Her consistency and resilience left
us all in awe. She did this with so much joy. Yet she did not neglect her own.
She brought a whole new meaning to the World Health Organization recommendation
for breastfeeding which outlines the following:
- Initiate
breastfeeding within the first hour of life
- Exclusively
breastfeed the baby without any additional food or drink, not even water
- Breastfeeding
on demand; as often as the baby wants
- Do
not use bottles, teats or pacifiers
The only recommendation not met was
the last one.
Despite the WHO guidelines for
breastfeeding and the amount of dedication put in support breastfeeding, the
changing demographics of mothers in Kenya have resulted in these guidelines
being an impossibility for some. More and more mothers are becoming the sole
breadwinners of their homes, hence do not have the luxury of sitting at home to
breastfeed the baby on demand and avoid bottles as stipulated. Very few
employers have provided nursing crèches at work. The irony is that the very
nurses and lactation specialists who work to promote breastfeeding have no
facilities in their own workplaces in the hospital for expressing and storing
of the milk!
On the reverse side of the coin is
that the very practice of breastfeeding advocacy has created casualties of its
own. The advocates of breastfeeding carry out their role with a singleness of
mind that can intimidate anyone who does not meet the laid down standards.

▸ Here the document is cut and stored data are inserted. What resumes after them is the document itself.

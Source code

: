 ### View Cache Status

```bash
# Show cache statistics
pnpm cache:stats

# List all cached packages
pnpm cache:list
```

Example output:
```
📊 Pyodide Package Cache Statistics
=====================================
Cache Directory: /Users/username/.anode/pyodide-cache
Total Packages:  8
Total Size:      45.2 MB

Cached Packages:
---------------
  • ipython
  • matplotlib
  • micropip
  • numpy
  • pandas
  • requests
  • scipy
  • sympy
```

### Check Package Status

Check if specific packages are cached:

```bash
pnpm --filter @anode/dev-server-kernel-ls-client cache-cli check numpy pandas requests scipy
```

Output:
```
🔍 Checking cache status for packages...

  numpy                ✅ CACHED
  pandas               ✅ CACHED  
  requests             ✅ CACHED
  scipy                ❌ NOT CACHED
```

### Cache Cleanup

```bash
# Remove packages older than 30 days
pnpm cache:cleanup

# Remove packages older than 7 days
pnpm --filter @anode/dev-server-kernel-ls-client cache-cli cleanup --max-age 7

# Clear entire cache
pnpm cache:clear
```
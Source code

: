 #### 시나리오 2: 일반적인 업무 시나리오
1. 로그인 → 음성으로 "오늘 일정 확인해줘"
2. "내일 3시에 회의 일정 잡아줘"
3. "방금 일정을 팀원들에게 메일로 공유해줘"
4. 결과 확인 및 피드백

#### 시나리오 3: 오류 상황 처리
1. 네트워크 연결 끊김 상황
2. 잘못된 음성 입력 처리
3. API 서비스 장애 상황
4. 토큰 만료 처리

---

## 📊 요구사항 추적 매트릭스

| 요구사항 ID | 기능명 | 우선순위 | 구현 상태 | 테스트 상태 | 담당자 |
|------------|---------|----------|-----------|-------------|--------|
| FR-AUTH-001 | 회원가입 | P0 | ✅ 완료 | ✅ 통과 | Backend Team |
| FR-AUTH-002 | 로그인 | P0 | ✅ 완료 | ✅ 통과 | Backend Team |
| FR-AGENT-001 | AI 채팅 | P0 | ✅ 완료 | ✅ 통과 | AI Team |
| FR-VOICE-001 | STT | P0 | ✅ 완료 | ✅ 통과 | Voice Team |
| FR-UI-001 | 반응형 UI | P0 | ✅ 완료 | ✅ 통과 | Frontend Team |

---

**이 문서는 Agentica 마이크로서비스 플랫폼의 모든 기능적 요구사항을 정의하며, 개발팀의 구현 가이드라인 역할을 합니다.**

Not all women have equal potential for
lactation. There are those who experience difficulties initiating and
sustaining adequate milk for breastfeeding; those who like Stacy, are living
with HIV and opt out of breastfeeding; those who do not have a supportive
environment at home to enable them to devote themselves to breastfeeding; those
who must get back to their businesses within a few weeks so as to pay rent;
those who must wake up from their houses by five to queue outside the factories
to make enough to buy food for the other children in the house and many many
more.
This special category of mothers are
struggling to do what they have been told is in the best interest of their
babies, against a romanticized notion of breastfeeding sustainability.
Unfortunately, this is an all too real situation that the guidelines have
failed to address.
Alongside training lactation
specialists to walk the breastfeeding journey with mothers, there must be a
concerted effort to incorporate the social aspect raised herein to promote
breastfeeding. Let us embrace safe alternatives where it is clear that they are
the only option. Otherwise, the end result would be unjust shaming of mothers
who are unable comply, making a bad situation even worse!